Galip Ensarioğlu, Narin
Annemin gözlerinde biriken yaşları, boğazıma düğümlenen bir yumru gibi hissetmesine rağmen, içimde kabaran öfke tüm hücrelerime yayılıyordu.
O küçük kız, 8 yaşındaki Narin, artık yoktu. Katilinin onun amcası olduğu ortaya çıktığında, tüylerim diken diken oldu. Nasıl bir canavardı ki öz yeğenine kıyabilmişti?
AK Parti Diyarbakır Milletvekili Galip Ensarioğlu'nun bu iğrenç olayla ilgili sözleri ise kanımı dondurdu.
"O aile bizim dostumuz. Bazen bilmememiz gereken şeyler vardır." demişti.
Ne demekti bu? Narin'in ölümü mü gizlenmeliydi? Suçlular mı korunmalıydı? Benim için bu sözlerin anlamı, Ensarioğlu'nun adaleti değil, dostluğunu korumak istediğiydi.
Oysa adalet herkes için olmalıydı, özellikle de zavallı küçük bir kız çocuğu için.
Narin'in ailesi, yıllardır Ensarioğlu ile dosttuklarını söylüyordu. Ancak bir dost, bir çocuğun ölümünü gizleyebilir miydi? Bu, benim için affedilemez bir ihanetti.
Ensarioğlu'nun sözleri, sadece Narin'in ailesini değil, tüm kadınları ve çocukları hayal kırıklığına uğrattı. Adalet sistemini sorgulamamıza neden oldu.
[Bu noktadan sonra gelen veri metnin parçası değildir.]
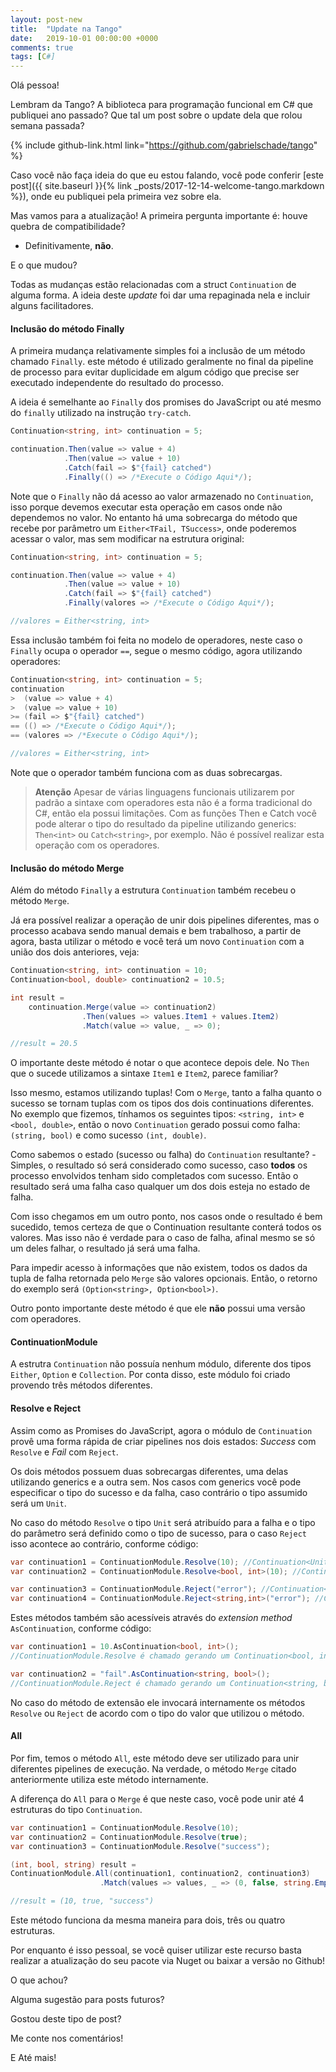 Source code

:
 ```yaml
---
layout: post-new
title:  "Update na Tango"
date:   2019-10-01 00:00:00 +0000
comments: true
tags: [C#]
---
```


Olá pessoa!

Lembram da Tango? A biblioteca para programação funcional em C# que publiquei ano passado?
Que tal um post sobre o update dela que rolou semana passada?

<!--more-->

{% include github-link.html link="https://github.com/gabrielschade/tango" %} 

Caso você não faça ideia do que eu estou falando, você pode conferir [este post]({{ site.baseurl }}{% link _posts/2017-12-14-welcome-tango.markdown %}), onde eu publiquei pela primeira vez sobre ela.

Mas vamos para a atualização! A primeira pergunta importante é: houve quebra de compatibilidade?

- Definitivamente, **não**.

E o que mudou?

Todas as mudanças estão relacionadas com a struct `Continuation` de alguma forma. A ideia deste *update* foi dar uma repaginada nela e incluir alguns facilitadores.

#### Inclusão do método Finally

A primeira mudança relativamente simples foi a inclusão de um método chamado `Finally`. este método é utilizado geralmente no final da pipeline de processo para evitar duplicidade em algum código que precise ser executado independente do resultado do processo.

A ideia é semelhante ao `Finally` dos promises do JavaScript ou até mesmo do `finally` utilizado na instrução `try-catch`.

```csharp
Continuation<string, int> continuation = 5;

continuation.Then(value => value + 4)
            .Then(value => value + 10)
            .Catch(fail => $"{fail} catched")
            .Finally(() => /*Execute o Código Aqui*/);
```

Note que o `Finally` não dá acesso ao valor armazenado no `Continuation`, isso porque devemos executar esta operação em casos onde não dependemos no valor. No entanto há uma sobrecarga do método que recebe por parâmetro um `Either<TFail, TSuccess>`, onde poderemos acessar o valor, mas sem modificar na estrutura original:


```csharp
Continuation<string, int> continuation = 5;

continuation.Then(value => value + 4)
            .Then(value => value + 10)
            .Catch(fail => $"{fail} catched")
            .Finally(valores => /*Execute o Código Aqui*/); 

//valores = Either<string, int>
```

Essa inclusão também foi feita no modelo de operadores, neste caso o `Finally` ocupa o operador `==`, segue o mesmo código, agora utilizando operadores:

```csharp
Continuation<string, int> continuation = 5;
continuation
>  (value => value + 4)
>  (value => value + 10)
>= (fail => $"{fail} catched")
== (() => /*Execute o Código Aqui*/); 
== (valores => /*Execute o Código Aqui*/); 

//valores = Either<string, int>
```
Note que o operador também funciona com as duas sobrecargas.

> **Atenção**
> Apesar de várias linguagens funcionais utilizarem por padrão a sintaxe com operadores esta não é a forma tradicional do C#, então ela possui limitações.
> Com as funções Then e Catch você pode alterar o tipo do resultado da pipeline utilizando generics: `Then<int>` ou `Catch<string>`, por exemplo. Não é possível realizar esta operação com os operadores.

#### Inclusão do método Merge

Além do método `Finally` a estrutura `Continuation` também recebeu o método `Merge`.

Já era possível realizar a operação de unir dois pipelines diferentes, mas o processo acabava sendo manual demais e bem trabalhoso, a partir de agora, basta utilizar o método e você terá um novo `Continuation` com a união dos dois anteriores, veja:

```csharp
Continuation<string, int> continuation = 10;
Continuation<bool, double> continuation2 = 10.5;

int result =
    continuation.Merge(value => continuation2)
                .Then(values => values.Item1 + values.Item2)
                .Match(value => value, _ => 0);

//result = 20.5
```
O importante deste método é notar o que acontece depois dele. No `Then` que o sucede utilizamos a sintaxe `Item1` e `Item2`, parece familiar?

Isso mesmo, estamos utilizando tuplas! Com o `Merge`, tanto a falha quanto o sucesso se tornam tuplas com os tipos dos dois continuations diferentes. No exemplo que fizemos, tínhamos os seguintes tipos:
`<string, int>` e `<bool, double>`, então o novo `Continuation` gerado possui como falha: `(string, bool)` e como sucesso `(int, double)`.

Como sabemos o estado (sucesso ou falha) do `Continuation` resultante? -Simples, o resultado só será considerado como sucesso, caso **todos** os processo envolvidos tenham sido completados com sucesso. Então o resultado será uma falha caso qualquer um dos dois esteja no estado de falha.

Com isso chegamos em um outro ponto, nos casos onde o resultado é bem sucedido, temos certeza de que o Continuation resultante conterá todos os valores. Mas isso não é verdade para o caso de falha, afinal mesmo se só um deles falhar, o resultado já será uma falha.

Para impedir acesso à informações que não existem, todos os dados da tupla de falha retornada pelo `Merge` são valores opcionais. Então, o retorno do exemplo será `(Option<string>, Option<bool>)`.

Outro ponto importante deste método é que ele **não** possui uma versão com operadores.

#### ContinuationModule

A estrutra `Continuation` não possuía nenhum módulo, diferente dos tipos `Either`, `Option` e `Collection`. Por conta disso, este módulo foi criado provendo três métodos diferentes.

#### Resolve e Reject

Assim como as Promises do JavaScript, agora o módulo de `Continuation` provê uma forma rápida de criar pipelines nos dois estados: *Success* com `Resolve` e *Fail* com `Reject`.

Os dois métodos possuem duas sobrecargas diferentes, uma delas utilizando generics e a outra sem. Nos casos com generics você pode especificar o tipo do sucesso e da falha, caso contrário o tipo assumido será um `Unit`.

No caso do método `Resolve` o tipo `Unit` será atribuído para a falha e o tipo do parâmetro será definido como o tipo de sucesso, para o caso `Reject` isso acontece ao contrário, conforme código:

```csharp
var continuation1 = ContinuationModule.Resolve(10); //Continuation<Unit, int>
var continuation2 = ContinuationModule.Resolve<bool, int>(10); //Continuation<bool, int>

var continuation3 = ContinuationModule.Reject("error"); //Continuation<string, Unit>
var continuation4 = ContinuationModule.Reject<string,int>("error"); //Continuation<string, int>
```
Estes métodos também são acessíveis através do *extension method* `AsContinuation`, conforme código:

```csharp
var continuation1 = 10.AsContinuation<bool, int>(); 
//ContinuationModule.Resolve é chamado gerando um Continuation<bool, int>

var continuation2 = "fail".AsContinuation<string, bool>(); 
//ContinuationModule.Reject é chamado gerando um Continuation<string, bool>
```
No caso do método de extensão ele invocará internamente os métodos `Resolve` ou `Reject` de acordo com o tipo do valor que utilizou o método. 

#### All

Por fim, temos o método `All`, este método deve ser utilizado para unir diferentes pipelines de execução. Na verdade, o método `Merge` citado anteriormente utiliza este método internamente.

A diferença do `All` para o `Merge` é que neste caso, você pode unir até 4 estruturas do tipo `Continuation`.

```csharp
var continuation1 = ContinuationModule.Resolve(10);
var continuation2 = ContinuationModule.Resolve(true);
var continuation3 = ContinuationModule.Resolve("success");

(int, bool, string) result =
ContinuationModule.All(continuation1, continuation2, continuation3)
                    .Match(values => values, _ => (0, false, string.Empty));

//result = (10, true, "success")
```

Este método funciona da mesma maneira para dois, três ou quatro estruturas.

Por enquanto é isso pessoal, se você quiser utilizar este recurso basta realizar a atualização do seu pacote via Nuget ou baixar a versão no Github!

O que achou?

Alguma sugestão para posts futuros? 

Gostou deste tipo de post?

Me conte nos comentários!

E Até mais!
Çünkü bu sözler, adaletin güçlülerin çıkarları karşısında eğilebileceğini gösteriyordu.
Narin'in ailesi için adalet istiyorum. Narin için adalet istiyorum. Tüm kadınlar ve çocuklar için adalet istiyorum.
Ve Galip Ensarioğlu'nun yaptığı bu iğrenç açıklamalar, adalet mücadelemizde asla unutulmamalı.